(EXTRACTED ENTRIES Opens)

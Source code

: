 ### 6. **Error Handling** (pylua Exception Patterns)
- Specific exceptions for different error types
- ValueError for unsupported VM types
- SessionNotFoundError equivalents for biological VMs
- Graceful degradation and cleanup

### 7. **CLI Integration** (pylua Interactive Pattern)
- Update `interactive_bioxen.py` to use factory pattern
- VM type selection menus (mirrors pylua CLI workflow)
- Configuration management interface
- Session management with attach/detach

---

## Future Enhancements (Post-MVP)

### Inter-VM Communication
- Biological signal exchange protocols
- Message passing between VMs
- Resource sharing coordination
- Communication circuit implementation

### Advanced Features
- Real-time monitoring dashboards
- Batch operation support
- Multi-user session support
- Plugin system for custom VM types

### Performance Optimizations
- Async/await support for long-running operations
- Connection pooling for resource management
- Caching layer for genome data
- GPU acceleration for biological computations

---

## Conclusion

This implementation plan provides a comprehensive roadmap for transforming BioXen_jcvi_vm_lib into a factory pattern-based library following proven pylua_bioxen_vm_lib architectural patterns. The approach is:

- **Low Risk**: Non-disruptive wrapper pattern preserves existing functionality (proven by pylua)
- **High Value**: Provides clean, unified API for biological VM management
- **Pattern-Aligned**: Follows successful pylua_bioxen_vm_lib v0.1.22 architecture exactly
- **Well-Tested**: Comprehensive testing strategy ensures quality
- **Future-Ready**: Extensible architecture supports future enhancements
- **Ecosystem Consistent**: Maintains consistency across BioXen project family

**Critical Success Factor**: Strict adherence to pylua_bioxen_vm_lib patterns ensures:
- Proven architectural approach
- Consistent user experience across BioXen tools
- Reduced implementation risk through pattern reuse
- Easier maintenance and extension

(EXTRACTED ENTRIES Closes)

WORK REQUEST - Only the lines from the first line of the records through the line containing "- Caching layer for genome data" should be repeated, exactly as they appear.

SOLUTION FOR THIS TASK -
Source code

: ### 6. **Error Handling** (pylua Exception Patterns)
- Specific exceptions for different error types
- ValueError for unsupported VM types
- SessionNotFoundError equivalents for biological VMs
- Graceful degradation and cleanup

### 7. **CLI Integration** (pylua Interactive Pattern)
- Update `interactive_bioxen.py` to use factory pattern
- VM type selection menus (mirrors pylua CLI workflow)
- Configuration management interface
- Session management with attach/detach

---

## Future Enhancements (Post-MVP)

### Inter-VM Communication
- Biological signal exchange protocols
- Message passing between VMs
- Resource sharing coordination
- Communication circuit implementation

### Advanced Features
- Real-time monitoring dashboards
- Batch operation support
- Multi-user session support
- Plugin system for custom VM types

### Performance Optimizations
- Async/await support for long-running operations
- Connection pooling for resource management
- Caching layer for genome data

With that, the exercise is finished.